On the other hand, a bit of our own, mostly neglected history is relevant here. It is this: humans have been diagnosing disease by smell for thousands of years. Only in recent times have we essentially stopped smelling.
So here I must go back in time. We have grown so antiseptic, so machine-addled, that we no longer bother to sniff (or, sometimes, look at) patients. This has not always been so. Ancient thinkers and cultures were aware of the role of smell in disease. Smelling one’s patient and his diseases goes back at least to Hippocrates, who advised doctors to keep an “open nose.” The ancient Greeks thought about smell as symptomatic: to Plato, smell arose in transformation between two elements: “As water changes to air, and air to water, all odours have arisen in between.” The physician Galen characterized smells on people, from their mouths, as either “according to nature” or “against nature.”
The interest in smells led to some bizarre ancient medical treatments. The belief that a pregnant woman’s uterus could travel up to her throat and suffocate her led physicians to wave horrible-smelling material near the woman’s mouth (to send the womb away), and pleasant-smelling stuff around her genitals (to draw it near). Pliny noted that the “rank” smell of the armpit was thought to be addressable by drinking a white Falernian wine—and then urinating out the smell.
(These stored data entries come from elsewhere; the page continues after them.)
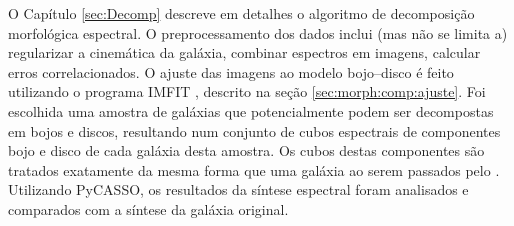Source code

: O Capítulo \ref{sec:Decomp} descreve em detalhes o algoritmo de decomposição
morfológica espectral. O preprocessamento dos dados inclui (mas não se limita a)
regularizar a cinemática da galáxia, combinar espectros em imagens, calcular
erros correlacionados. O ajuste das imagens ao modelo bojo--disco é feito
utilizando o programa IMFIT \citep{Erwin2015}, descrito na seção
\ref{sec:morph:comp:ajuste}. Foi escolhida uma amostra de galáxias que
potencialmente podem ser decompostas em bojos e discos, resultando num conjunto
de cubos espectrais de componentes bojo e disco de cada galáxia desta amostra.
Os cubos destas componentes são tratados exatamente da mesma forma que uma
galáxia ao serem passados pelo \starlight. Utilizando PyCASSO, os resultados da
síntese espectral foram analisados e comparados com a síntese da galáxia
original.

%
%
Whether this method replaced the smell with a smell of wine, or merely made the drinker sufficiently besotted that he did not notice his smell, is unknown. Other recipes involved chewing gum; perfumes, too, were thought to be health-giving.
Linnaeus’s original eighteenth-century classification of the fundamental kinds of scents was actually medically inspired: he was interested in botanical smells and the curative (or ill) effect they would impart on their consumer. While a “fragrant” plant (lime, lily) might be healthful, “repulsive” or “nauseating”-smelling plants—such as veratrum, highly toxic—were clearly to be avoided. Plants with no odor at all were no good.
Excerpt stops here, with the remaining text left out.